Okay, I’ll delurk now and tell my story (which thankfully has a happy ending – I hope it might be a slight inspiration, maybe).
From my late teens I started running up debt. It started with a few hundred here and there on credit cards, plus a couple of loans and the like, but of course it grew over time, and by the time I was in my mid-20’s, I had around £15,000 debt and (thankfully) a very bad credit rating.
I was probably about 25 when I first realized that I had a problem with my finances. At the time, I was aware that I was in debt, but so was everyone else I knew, so it didn’t seem to be a problem. The crunch for me came when banks stopped offering me finance. In retrospect that was one of the best things that happened to me. I couldn’t spend any more on the credit cards, and couldn’t get a loan to “pay off” the debt (I use quotes because as I’m sure we all know, you can’t pay off debt with debt).
I had piles of unopened post literally hidden around the flat (I wasn’t hiding them from anyone other than myself) – I couldn’t sleep and felt sick whenever the phone rang or even when the post came. I only really enjoyed Sundays because post doesn’t come on Sundays! If I’m honest, I did consider suicide, maybe not seriously, but for me, I felt it was always an option… In a funny way, I found it almost helped to have it as an option.
Anyway, of course my bank asked for my cheque guarantee card back, and my credit card companies took away the cards, so the only way I could spend money was cash. I was working for myself at the time, and had situations where I’d drive several hundred miles to visit a client, and have to pray that they’d be able to pay me in cash or I wouldn’t have enough gas for the journey home.
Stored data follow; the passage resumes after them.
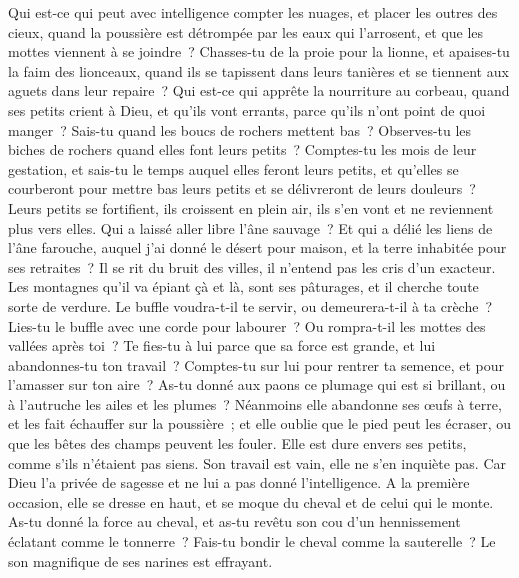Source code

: \begin{multicols}{2}
Qui est-ce qui peut avec intelligence compter les nuages, et placer les outres des cieux,
quand la poussière est détrompée par les eaux qui l'arrosent, et que les mottes viennent à se joindre~?
\VerseOne{}Chasses-tu de la proie pour la lionne, et apaises-tu la faim des lionceaux,
quand ils se tapissent dans leurs tanières et se tiennent aux aguets dans leur repaire~?
Qui est-ce qui apprête la nourriture au corbeau, quand ses petits crient à Dieu, et qu'ils vont errants, parce qu'ils n'ont point de quoi manger~?
Sais-tu quand les boucs de rochers mettent bas~? Observes-tu les biches de rochers quand elles font leurs petits~?
Comptes-tu les mois de leur gestation, et sais-tu le temps auquel elles feront leurs petits,
et qu'elles se courberont pour mettre bas leurs petits et se délivreront de leurs douleurs~?
Leurs petits se fortifient, ils croissent en plein air, ils s'en vont et ne reviennent plus vers elles.
Qui a laissé aller libre l'âne sauvage~? Et qui a délié les liens de l'âne farouche,
auquel j'ai donné le désert pour maison, et la terre inhabitée pour ses retraites~?
Il se rit du bruit des villes, il n'entend pas les cris d'un exacteur.
Les montagnes qu'il va épiant çà et là, sont ses pâturages, et il cherche toute sorte de verdure. 
Le buffle voudra-t-il te servir, ou demeurera-t-il à ta crèche~? 
Lies-tu le buffle avec une corde pour labourer~? Ou rompra-t-il les mottes des vallées après toi~? 
Te fies-tu à lui parce que sa force est grande, et lui abandonnes-tu ton travail~? 
Comptes-tu sur lui pour rentrer ta semence, et pour l'amasser sur ton aire~? 
As-tu donné aux paons ce plumage qui est si brillant, ou à l'autruche les ailes et les plumes~? 
Néanmoins elle abandonne ses œufs à terre, et les fait échauffer sur la poussière~;
et elle oublie que le pied peut les écraser, ou que les bêtes des champs peuvent les fouler. 
Elle est dure envers ses petits, comme s'ils n'étaient pas siens. Son travail est vain, elle ne s'en inquiète pas.
Car Dieu l'a privée de sagesse et ne lui a pas donné l'intelligence.
A la première occasion, elle se dresse en haut, et se moque du cheval et de celui qui le monte. 
As-tu donné la force au cheval, et as-tu revêtu son cou d'un hennissement éclatant comme le tonnerre~? 
Fais-tu bondir le cheval comme la sauterelle~? Le son magnifique de ses narines est effrayant.

\end{multicols}
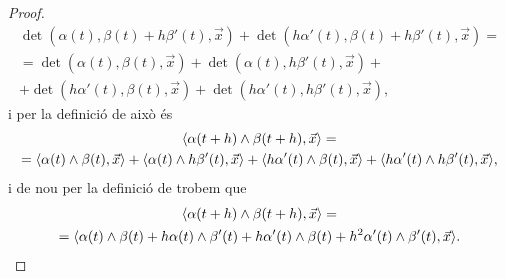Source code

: \documentclass[../../main.tex]{subfiles}
\begin{document}
\begin{proposition}
\begin{proof}
            \begin{multline*}
                \det(\alpha(t),\beta(t)+h\beta'(t),\vec{x})+\det(h\alpha'(t),\beta(t)+h\beta'(t),\vec{x})=\\
                =\det(\alpha(t),\beta(t),\vec{x})+\det(\alpha(t),h\beta'(t),\vec{x})+\\
                +\det(h\alpha'(t),\beta(t),\vec{x})+\det(h\alpha'(t),h\beta'(t),\vec{x}),
            \end{multline*}
            i per la definició de  això és
            \begin{multline*}
                \prodesc{\alpha(t+h)\prodvec\beta(t+h)}{\vec{x}}=\\
                =\prodesc{\alpha(t)\prodvec\beta(t)}{\vec{x}}+\prodesc{\alpha(t)\prodvec h\beta'(t)}{\vec{x}}+\prodesc{h\alpha'(t)\prodvec\beta(t)}{\vec{x}}+\prodesc{h\alpha'(t)\prodvec h\beta'(t)}{\vec{x}},
            \end{multline*}
            i de nou per la definició de  trobem que
            \begin{multline*}
                \prodesc{\alpha(t+h)\prodvec\beta(t+h)}{\vec{x}}=\\
                =\prodesc{\alpha(t)\prodvec\beta(t)+h\alpha(t)\prodvec\beta'(t)+h\alpha'(t)\prodvec\beta(t)+h^{2}\alpha'(t)\prodvec \beta'(t)}{\vec{x}}.
            \end{multline*}


\end{proof}
\end{proposition}
\end{document}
I honestly don’t know what my debt peeked at, but I’d guess at around £20,000. One day (actually, it took more than a day), I sat down in my flat, piled all the unopened post around me, and starting opening. I have to say that was *the* hardest thing I’ve ever done in my life. Opening letter after letter, some going back several years, and sorted them out into piles of different debtors. I think it took most of a weekend to do, and I felt so drained after finished that I took the Monday off work (I was no longer self employed at this time), it’s the only time I’ve ever pulled a “sicky”. I’ll tell you something, I can’t remember a time I’ve cried in my adult life other than that day, and even then, it was mostly with relief once I’d finished opening all the post and realized that although I owed *a lot*, and although I had several court charges against me, it wasn’t actually the end of the world. I think, for the years I spent hiding my head in the sand, most of the problem was that I didn’t know the size of the problem, and I half expected the police to come knocking at my door and locking me away (I didn’t know much about the debt world back then, and I don’t think I realized that debtors prisons had been abandoned in the UK a hundred years or so before!).
To be honest, actually paying off the debt really wasn’t that difficult. Sure, it took a long time, but you’ve got to remember that by then I was used to buying everything with cash, so in a funny way, I’d already made the required life-style adjustment. I was lucky that I managed to find some additional freelance work which vastly helped paying off some of the most urgent debt, but it still took me about 7 or 8 years to pay the lot off. During that time I still paid for everything with cash, although by then my bank were offering me a debit card again.
Then, in 1997 I think, I decided that I could finally trust myself with a debit card. *The* first thing I bought with it was a copy of MS Money for my PC, and ever since I’ve been very careful (some might say “obsessive”!) to enter every single penny I spend into it. I find it (or rather, the process) invaluable, I know exactly where my money comes from, and exactly where it goes.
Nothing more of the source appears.